Provided information
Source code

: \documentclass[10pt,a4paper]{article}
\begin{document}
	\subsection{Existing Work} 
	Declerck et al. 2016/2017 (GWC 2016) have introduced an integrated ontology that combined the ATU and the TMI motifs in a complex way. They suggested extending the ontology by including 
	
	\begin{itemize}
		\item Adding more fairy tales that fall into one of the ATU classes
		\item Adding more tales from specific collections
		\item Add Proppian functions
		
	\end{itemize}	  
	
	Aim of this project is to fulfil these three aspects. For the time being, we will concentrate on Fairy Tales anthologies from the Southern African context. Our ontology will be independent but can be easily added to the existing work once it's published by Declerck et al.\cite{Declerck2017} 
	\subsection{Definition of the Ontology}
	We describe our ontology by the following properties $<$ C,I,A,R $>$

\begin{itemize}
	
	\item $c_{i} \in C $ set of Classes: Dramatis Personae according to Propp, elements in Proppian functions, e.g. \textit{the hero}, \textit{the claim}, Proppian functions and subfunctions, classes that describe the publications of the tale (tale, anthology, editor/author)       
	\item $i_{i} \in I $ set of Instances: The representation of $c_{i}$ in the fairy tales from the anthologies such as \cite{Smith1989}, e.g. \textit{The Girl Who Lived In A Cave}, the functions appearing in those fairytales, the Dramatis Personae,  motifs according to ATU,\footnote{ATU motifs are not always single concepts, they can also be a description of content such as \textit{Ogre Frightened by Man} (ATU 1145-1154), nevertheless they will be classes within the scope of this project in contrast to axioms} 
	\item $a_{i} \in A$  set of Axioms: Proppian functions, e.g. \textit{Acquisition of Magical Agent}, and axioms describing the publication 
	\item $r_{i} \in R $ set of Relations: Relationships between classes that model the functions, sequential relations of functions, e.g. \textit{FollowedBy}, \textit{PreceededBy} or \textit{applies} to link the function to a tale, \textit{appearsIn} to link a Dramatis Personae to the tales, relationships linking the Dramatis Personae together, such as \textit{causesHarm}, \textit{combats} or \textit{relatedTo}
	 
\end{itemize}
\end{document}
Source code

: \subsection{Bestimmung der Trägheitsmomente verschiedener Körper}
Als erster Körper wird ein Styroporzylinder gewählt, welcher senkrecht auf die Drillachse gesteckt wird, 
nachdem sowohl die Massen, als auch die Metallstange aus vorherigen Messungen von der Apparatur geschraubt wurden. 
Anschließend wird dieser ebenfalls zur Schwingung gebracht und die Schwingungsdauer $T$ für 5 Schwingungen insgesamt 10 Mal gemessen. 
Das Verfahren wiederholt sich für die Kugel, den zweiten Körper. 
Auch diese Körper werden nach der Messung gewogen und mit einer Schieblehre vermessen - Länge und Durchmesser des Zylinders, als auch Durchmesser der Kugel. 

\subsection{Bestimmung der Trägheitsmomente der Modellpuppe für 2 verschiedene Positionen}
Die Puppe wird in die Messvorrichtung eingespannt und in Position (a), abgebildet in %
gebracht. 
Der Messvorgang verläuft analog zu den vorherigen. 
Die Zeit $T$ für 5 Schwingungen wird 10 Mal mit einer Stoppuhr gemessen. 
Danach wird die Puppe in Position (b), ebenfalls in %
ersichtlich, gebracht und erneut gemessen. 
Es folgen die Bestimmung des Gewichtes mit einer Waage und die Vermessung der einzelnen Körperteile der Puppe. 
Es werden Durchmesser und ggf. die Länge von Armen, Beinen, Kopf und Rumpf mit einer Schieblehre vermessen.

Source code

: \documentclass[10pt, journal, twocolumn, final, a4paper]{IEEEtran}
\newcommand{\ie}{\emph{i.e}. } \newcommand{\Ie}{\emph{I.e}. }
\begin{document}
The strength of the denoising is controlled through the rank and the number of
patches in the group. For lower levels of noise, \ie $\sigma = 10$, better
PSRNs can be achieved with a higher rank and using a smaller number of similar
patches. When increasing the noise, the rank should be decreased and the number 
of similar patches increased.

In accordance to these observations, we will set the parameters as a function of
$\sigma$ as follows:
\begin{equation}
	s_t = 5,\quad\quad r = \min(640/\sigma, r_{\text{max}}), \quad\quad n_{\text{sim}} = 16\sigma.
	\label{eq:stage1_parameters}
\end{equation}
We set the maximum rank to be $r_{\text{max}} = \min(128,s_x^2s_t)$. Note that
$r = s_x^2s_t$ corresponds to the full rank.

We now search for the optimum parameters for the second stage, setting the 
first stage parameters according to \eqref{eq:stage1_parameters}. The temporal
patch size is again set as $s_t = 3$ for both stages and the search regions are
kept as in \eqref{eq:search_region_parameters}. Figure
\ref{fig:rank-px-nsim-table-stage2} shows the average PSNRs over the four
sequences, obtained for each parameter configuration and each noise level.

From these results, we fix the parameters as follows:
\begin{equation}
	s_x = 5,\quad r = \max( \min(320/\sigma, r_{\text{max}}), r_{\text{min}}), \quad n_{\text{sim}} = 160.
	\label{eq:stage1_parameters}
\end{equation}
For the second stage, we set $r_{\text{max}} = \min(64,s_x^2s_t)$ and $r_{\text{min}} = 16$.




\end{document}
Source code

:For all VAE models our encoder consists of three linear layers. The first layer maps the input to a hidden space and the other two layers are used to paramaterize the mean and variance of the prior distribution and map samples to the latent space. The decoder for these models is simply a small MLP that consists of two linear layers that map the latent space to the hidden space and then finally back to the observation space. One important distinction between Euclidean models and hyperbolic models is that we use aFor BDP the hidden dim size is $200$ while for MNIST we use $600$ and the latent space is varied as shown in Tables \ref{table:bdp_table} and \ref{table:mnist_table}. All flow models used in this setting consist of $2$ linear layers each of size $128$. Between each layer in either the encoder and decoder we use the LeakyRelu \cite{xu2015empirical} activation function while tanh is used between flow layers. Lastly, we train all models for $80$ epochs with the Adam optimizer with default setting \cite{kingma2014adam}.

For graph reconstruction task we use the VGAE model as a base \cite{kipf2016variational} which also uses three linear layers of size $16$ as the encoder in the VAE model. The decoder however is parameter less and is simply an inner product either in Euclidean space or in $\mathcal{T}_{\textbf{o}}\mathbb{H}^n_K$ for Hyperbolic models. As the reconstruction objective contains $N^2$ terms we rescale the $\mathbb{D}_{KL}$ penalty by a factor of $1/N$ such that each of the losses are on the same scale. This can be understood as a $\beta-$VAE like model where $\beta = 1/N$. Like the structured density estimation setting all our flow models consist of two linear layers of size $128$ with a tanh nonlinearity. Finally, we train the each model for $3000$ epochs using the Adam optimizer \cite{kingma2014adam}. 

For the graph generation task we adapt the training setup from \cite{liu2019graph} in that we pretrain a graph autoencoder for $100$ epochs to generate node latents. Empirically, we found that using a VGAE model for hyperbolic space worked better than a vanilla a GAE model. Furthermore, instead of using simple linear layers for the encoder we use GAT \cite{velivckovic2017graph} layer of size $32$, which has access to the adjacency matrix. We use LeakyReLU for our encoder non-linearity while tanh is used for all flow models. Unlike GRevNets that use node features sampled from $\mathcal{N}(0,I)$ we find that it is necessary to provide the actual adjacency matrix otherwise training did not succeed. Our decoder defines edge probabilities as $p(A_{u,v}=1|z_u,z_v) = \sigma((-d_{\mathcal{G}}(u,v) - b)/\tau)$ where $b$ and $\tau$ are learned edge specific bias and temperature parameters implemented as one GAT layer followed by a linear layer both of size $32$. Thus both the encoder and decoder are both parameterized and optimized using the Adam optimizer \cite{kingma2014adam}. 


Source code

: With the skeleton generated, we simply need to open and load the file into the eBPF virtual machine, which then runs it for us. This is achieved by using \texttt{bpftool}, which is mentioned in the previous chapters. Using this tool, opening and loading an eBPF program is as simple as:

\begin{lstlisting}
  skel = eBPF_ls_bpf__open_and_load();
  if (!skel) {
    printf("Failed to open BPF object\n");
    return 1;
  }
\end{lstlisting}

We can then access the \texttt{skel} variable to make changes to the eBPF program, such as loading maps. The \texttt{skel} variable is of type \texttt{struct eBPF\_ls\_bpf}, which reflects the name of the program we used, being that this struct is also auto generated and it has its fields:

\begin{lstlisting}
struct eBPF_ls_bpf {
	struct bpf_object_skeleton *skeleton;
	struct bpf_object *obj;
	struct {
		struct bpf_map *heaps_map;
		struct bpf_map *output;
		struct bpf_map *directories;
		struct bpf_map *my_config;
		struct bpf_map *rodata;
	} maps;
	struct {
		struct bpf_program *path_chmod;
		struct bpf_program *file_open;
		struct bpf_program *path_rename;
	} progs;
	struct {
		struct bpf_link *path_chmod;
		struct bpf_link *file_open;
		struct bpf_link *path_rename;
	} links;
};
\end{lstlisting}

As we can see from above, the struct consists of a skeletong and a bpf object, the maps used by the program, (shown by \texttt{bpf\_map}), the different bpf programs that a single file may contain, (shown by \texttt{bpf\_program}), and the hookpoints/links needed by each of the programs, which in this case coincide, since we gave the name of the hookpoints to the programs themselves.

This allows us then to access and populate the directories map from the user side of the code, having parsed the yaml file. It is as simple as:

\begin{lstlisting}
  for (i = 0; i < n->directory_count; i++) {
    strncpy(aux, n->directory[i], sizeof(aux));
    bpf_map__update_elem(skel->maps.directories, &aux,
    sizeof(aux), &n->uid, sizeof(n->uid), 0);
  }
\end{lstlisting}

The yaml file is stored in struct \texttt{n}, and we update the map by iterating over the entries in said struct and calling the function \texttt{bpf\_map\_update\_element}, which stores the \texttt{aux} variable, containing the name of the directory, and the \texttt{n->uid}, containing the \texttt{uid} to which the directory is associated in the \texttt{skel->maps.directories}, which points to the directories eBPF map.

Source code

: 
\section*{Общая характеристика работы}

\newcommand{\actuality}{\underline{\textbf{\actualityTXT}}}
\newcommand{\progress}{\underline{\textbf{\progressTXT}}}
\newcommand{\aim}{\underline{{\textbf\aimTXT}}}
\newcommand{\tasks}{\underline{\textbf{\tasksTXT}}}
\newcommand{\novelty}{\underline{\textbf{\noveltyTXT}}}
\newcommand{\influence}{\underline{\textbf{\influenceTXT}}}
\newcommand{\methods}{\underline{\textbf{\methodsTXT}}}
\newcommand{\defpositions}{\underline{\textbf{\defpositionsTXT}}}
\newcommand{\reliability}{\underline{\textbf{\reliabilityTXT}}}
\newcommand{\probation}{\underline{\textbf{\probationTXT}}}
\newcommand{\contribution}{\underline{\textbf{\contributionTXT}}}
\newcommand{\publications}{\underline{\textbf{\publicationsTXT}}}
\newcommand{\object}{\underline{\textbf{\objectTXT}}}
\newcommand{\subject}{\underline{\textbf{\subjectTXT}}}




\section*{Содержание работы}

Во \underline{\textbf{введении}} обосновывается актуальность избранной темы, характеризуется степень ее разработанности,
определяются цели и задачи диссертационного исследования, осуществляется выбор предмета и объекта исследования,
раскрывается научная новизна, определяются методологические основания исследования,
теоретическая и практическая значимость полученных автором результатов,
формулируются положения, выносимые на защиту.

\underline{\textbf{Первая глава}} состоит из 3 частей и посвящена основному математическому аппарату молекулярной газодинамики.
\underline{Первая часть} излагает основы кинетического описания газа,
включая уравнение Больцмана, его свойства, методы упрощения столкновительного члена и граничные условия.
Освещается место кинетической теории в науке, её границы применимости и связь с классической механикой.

Assigned task
From the first line of the data above to the line containing "(tale, anthology, editor/author)", repeat everything exactly and add nothing.

Written response
Source code

: \documentclass[10pt,a4paper]{article}
\begin{document}
	\subsection{Existing Work} 
	Declerck et al. 2016/2017 (GWC 2016) have introduced an integrated ontology that combined the ATU and the TMI motifs in a complex way. They suggested extending the ontology by including 
	
	\begin{itemize}
		\item Adding more fairy tales that fall into one of the ATU classes
		\item Adding more tales from specific collections
		\item Add Proppian functions
		
	\end{itemize}	  
	
	Aim of this project is to fulfil these three aspects. For the time being, we will concentrate on Fairy Tales anthologies from the Southern African context. Our ontology will be independent but can be easily added to the existing work once it's published by Declerck et al.\cite{Declerck2017} 
	\subsection{Definition of the Ontology}
	We describe our ontology by the following properties $<$ C,I,A,R $>$

\begin{itemize}
	
	\item $c_{i} \in C $ set of Classes: Dramatis Personae according to Propp, elements in Proppian functions, e.g. \textit{the hero}, \textit{the claim}, Proppian functions and subfunctions, classes that describe the publications of the tale (tale, anthology, editor/author)       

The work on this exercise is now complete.